I grew up in the sticks near Jamestown tn. when I turned 14 my mom moved to muncie in where I went to work in a canning factory. moved back to tn for short times but didnt stay. moved to ga for a short time with the wife but came back to muncie.

I didnt know my wife when we both moved to muncie in 65. met her in 70at my mechanics house where she was babysetting and married her in dec of 71. she was 16 and I was 20 when we got married. 48 yrs later our love has only grown if thats possible.
sherman


----------



## STRONGPERSUADER (Nov 5, 2006)

In Mentor Ohio. Grew up in Richland county. Then came to the Cleveland burbs in 96.


----------



## Daego Doug (May 31, 2009)

Born in Canton now live in Jackson twp just south of Akron/Canton Airport


----------



## Daveo76 (Apr 14, 2004)

Portsmouth,, lucky to have the Ohio and Scioto rivers to fish!!


----------



## fastwater (Apr 1, 2014)

Saugeyefisher said:


> Did you know a harold fisher,aka hambones?
> I may have asked you this already,lol...


Not that I know of. But like I told Smitty about people he asked me about, may know em if I see them.


----------



## Wick125 (Feb 12, 2019)

Indian Lake - born and raised there.


----------



## RollingRock (Jul 31, 2010)

Mr. Rogers neighborhood Latrobe PA, cabin at Pmy


----------



## Masterbaiter66 (Sep 3, 2016)

SConner said:


> Originally from Cuyahoga Falls, near the duck pond. Currently reside in Troy, Oh. I have also lived in Indiana, Colorado, Utah, Pennsylvania and NY.

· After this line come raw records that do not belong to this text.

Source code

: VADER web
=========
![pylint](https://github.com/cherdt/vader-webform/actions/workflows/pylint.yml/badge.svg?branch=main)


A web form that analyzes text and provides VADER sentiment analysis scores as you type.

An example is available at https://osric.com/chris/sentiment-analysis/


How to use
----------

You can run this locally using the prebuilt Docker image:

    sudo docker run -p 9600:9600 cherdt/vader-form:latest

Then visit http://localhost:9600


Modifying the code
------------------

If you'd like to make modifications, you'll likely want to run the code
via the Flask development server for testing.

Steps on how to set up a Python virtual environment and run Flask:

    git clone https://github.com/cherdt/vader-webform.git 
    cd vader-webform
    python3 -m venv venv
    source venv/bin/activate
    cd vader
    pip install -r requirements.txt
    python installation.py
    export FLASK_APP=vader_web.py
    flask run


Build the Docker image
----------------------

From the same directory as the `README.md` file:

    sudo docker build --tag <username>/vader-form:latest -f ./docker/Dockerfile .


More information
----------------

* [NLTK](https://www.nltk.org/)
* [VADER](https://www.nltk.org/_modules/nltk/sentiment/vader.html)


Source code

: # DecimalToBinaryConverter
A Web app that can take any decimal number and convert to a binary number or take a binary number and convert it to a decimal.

What years did you live near the duck pond?


----------



## 21938 (Feb 17, 2010)

Burkcarp1 said:


> Garrettsville oh here


Like your town Burkcarp1. It's on the way to Grand River Wildlife Area and we also get up that way to play Sugarbush a couple times a year. Nice course.


----------



## Burkcarp1 (Dec 24, 2016)

RR Pirate said:


> Like your town Burkcarp1. It's on the way to Grand River Wildlife Area and we also get up that way to play Sugarbush a couple times a year. Nice course.


I’m actually right next to Nelson Ledges st park


----------



## SConner (Mar 3, 2007)

Masterbaiter66 said:


> What years did you live near the duck pond?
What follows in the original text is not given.